When you respond, restate each record exactly as it is given.
[[ Listed entries, beginning ]]
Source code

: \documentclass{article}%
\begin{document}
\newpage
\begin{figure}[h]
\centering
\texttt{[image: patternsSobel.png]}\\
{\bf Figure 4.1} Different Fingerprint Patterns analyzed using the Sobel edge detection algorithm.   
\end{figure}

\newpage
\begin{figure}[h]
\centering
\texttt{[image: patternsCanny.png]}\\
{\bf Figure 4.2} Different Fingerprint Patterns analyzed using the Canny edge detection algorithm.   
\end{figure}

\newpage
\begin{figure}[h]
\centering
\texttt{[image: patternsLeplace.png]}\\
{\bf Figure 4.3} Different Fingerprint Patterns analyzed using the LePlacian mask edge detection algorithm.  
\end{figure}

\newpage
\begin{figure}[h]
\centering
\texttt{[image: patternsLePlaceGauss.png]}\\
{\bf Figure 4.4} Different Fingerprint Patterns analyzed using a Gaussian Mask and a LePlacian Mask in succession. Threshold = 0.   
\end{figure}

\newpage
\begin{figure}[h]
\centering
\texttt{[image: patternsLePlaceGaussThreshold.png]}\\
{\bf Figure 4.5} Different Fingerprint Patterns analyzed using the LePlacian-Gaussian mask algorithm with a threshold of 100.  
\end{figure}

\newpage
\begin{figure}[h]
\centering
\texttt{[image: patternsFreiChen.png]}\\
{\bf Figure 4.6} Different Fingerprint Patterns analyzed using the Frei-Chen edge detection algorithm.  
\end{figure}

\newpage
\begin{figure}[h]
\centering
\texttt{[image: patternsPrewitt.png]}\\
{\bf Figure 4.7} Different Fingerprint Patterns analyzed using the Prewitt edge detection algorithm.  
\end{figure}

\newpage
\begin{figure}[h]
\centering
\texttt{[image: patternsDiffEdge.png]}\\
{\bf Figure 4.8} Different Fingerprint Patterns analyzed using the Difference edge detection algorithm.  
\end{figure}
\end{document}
[[ Listed entries, end ]]
■ Problem solution
Source code

: \documentclass{article}%
\begin{document}
\newpage
\begin{figure}[h]
\centering
\texttt{[image: patternsSobel.png]}\\
{\bf Figure 4.1} Different Fingerprint Patterns analyzed using the Sobel edge detection algorithm.   
\end{figure}

\newpage
\begin{figure}[h]
\centering
\texttt{[image: patternsCanny.png]}\\
{\bf Figure 4.2} Different Fingerprint Patterns analyzed using the Canny edge detection algorithm.   
\end{figure}

\newpage
\begin{figure}[h]
\centering
\texttt{[image: patternsLeplace.png]}\\
{\bf Figure 4.3} Different Fingerprint Patterns analyzed using the LePlacian mask edge detection algorithm.  
\end{figure}

\newpage
\begin{figure}[h]
\centering
\texttt{[image: patternsLePlaceGauss.png]}\\
{\bf Figure 4.4} Different Fingerprint Patterns analyzed using a Gaussian Mask and a LePlacian Mask in succession. Threshold = 0.   
\end{figure}

\newpage
\begin{figure}[h]
\centering
\texttt{[image: patternsLePlaceGaussThreshold.png]}\\
{\bf Figure 4.5} Different Fingerprint Patterns analyzed using the LePlacian-Gaussian mask algorithm with a threshold of 100.  
\end{figure}

\newpage
\begin{figure}[h]
\centering
\texttt{[image: patternsFreiChen.png]}\\
{\bf Figure 4.6} Different Fingerprint Patterns analyzed using the Frei-Chen edge detection algorithm.  
\end{figure}

\newpage
\begin{figure}[h]
\centering
\texttt{[image: patternsPrewitt.png]}\\
{\bf Figure 4.7} Different Fingerprint Patterns analyzed using the Prewitt edge detection algorithm.  
\end{figure}

\newpage
\begin{figure}[h]
\centering
\texttt{[image: patternsDiffEdge.png]}\\
{\bf Figure 4.8} Different Fingerprint Patterns analyzed using the Difference edge detection algorithm.  
\end{figure}
\end{document}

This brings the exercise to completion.